Arguably the single most powerful development in the character of the school occurred in 1883, when the school was transformed from a small proprietarial enterprise, owned (and renamed) by each successive headmaster, to one run by the Lawrenceville School Board of Trustees under the auspices of the John Cleve Green Foundation. As The Lawrenceville School, the institution established many of the traits it is known for today, including its hallmark House System and an intense School spirit. The changes were reflected on the campus itself when the Board asked landscape architect Frederick Law Olmsted, the designer of Central Park, and prominent architects Peabody and Sterns of Boston to design the newly expanded grounds of the school to thoughtfully and deliberately create a strong community atmosphere. The result was the Circle, now a National Historic Landmark.

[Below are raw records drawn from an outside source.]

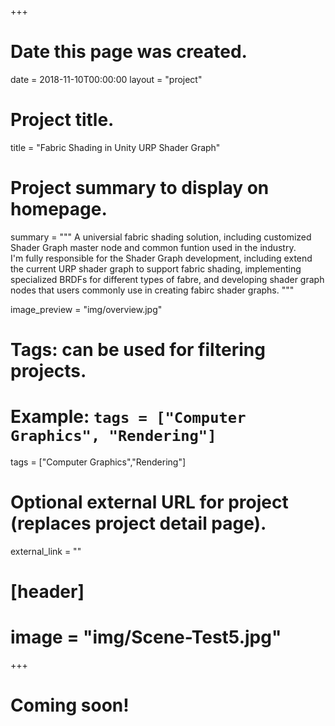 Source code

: +++
# Date this page was created.
date = 2018-11-10T00:00:00
layout = "project"

# Project title.
title = "Fabric Shading in Unity URP Shader Graph"

# Project summary to display on homepage.
summary = """
 A universial fabric shading solution, including customized Shader Graph master node and common funtion used in the industry.<br>
 I'm fully responsible for the Shader Graph development, including extend the current URP shader graph to support fabric shading, implementing specialized BRDFs for different types of fabre, and developing shader graph nodes that users commonly use in creating fabirc shader graphs. 
 """
 
image_preview = "img/overview.jpg"

# Tags: can be used for filtering projects.
# Example: `tags = ["Computer Graphics", "Rendering"]`
tags = ["Computer Graphics","Rendering"]

# Optional external URL for project (replaces project detail page).
external_link = ""

# [header]
# image = "img/Scene-Test5.jpg"

+++

# Coming soon!


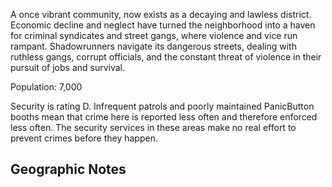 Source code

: A once vibrant community, now exists as a decaying and lawless district. Economic decline and neglect have turned the neighborhood into a haven for criminal syndicates and street gangs, where violence and vice run rampant. Shadowrunners navigate its dangerous streets, dealing with ruthless gangs, corrupt officials, and the constant threat of violence in their pursuit of jobs and survival.

Population: 7,000

Security is rating D. Infrequent patrols and poorly maintained PanicButton booths mean that crime here is reported less often and therefore enforced less often. The security services in these areas make no real effort to prevent crimes before they happen.

## Geographic Notes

So distinct was the character of Lawrenceville that it grew to occupy a special place in the American imagination. Owen Johnson, an alumnus of the School, first captured the “new” Lawrenceville in his 1910 novel, The Varmint, which recounts the travails and adventures of one Dink Stover as he made his way through Lawrenceville from New Boy to graduate. Stover became one of the country’s most beloved fictional characters, and Johnson followed his success in a series of Lawrenceville Stories in what was at that time the most popular magazine in America. In 1950 Metro-Goldwyn-Mayer released The Happy Years, a Hollywood version of The Varmint, filmed on campus and starring Leo G. Carroll and Dean Stockwell (as Dink).
Throughout the 1900s, Lawrenceville continued to develop as a leader in academic innovation, including early adoption of Advanced Placement (AP) courses and the introduction of nationally and internationally known guest speakers designed to broaden the intellectual horizons of young Lawrentians. Among the most lasting changes was the introduction in 1936 of the Harkness method of education, which sought to bring the benefits of the house system to the classroom by providing an intimate environment for intellectual discourse around a single, large conference table.
Discussion of coeducation began in earnest in the 1970s and after a lengthy, but thoughtful analysis of what it would mean both pedagogically and practically to the school, the Board elected to accept female students in 1985. The first girls arrived on campus in 1987 and brought a new vitality to the campus community. As the 20th century drew to a close, the school embraced the ever increasing diversity of its students in gender, geography, faith, race and socio-economic group, focusing on the need for a Lawrentian education to include broad exposure to all facets of the global community and an appreciation for and understanding of multiculturalism.
For more than 200 years, Lawrenceville graduates have gone on to success in their chosen fields, prepared by their education for the changing world around them. As the School enters its third century of educating students, we welcome you to join the legacy of Lawrenceville and discover what it means to be a Lawrentian in the 21st century.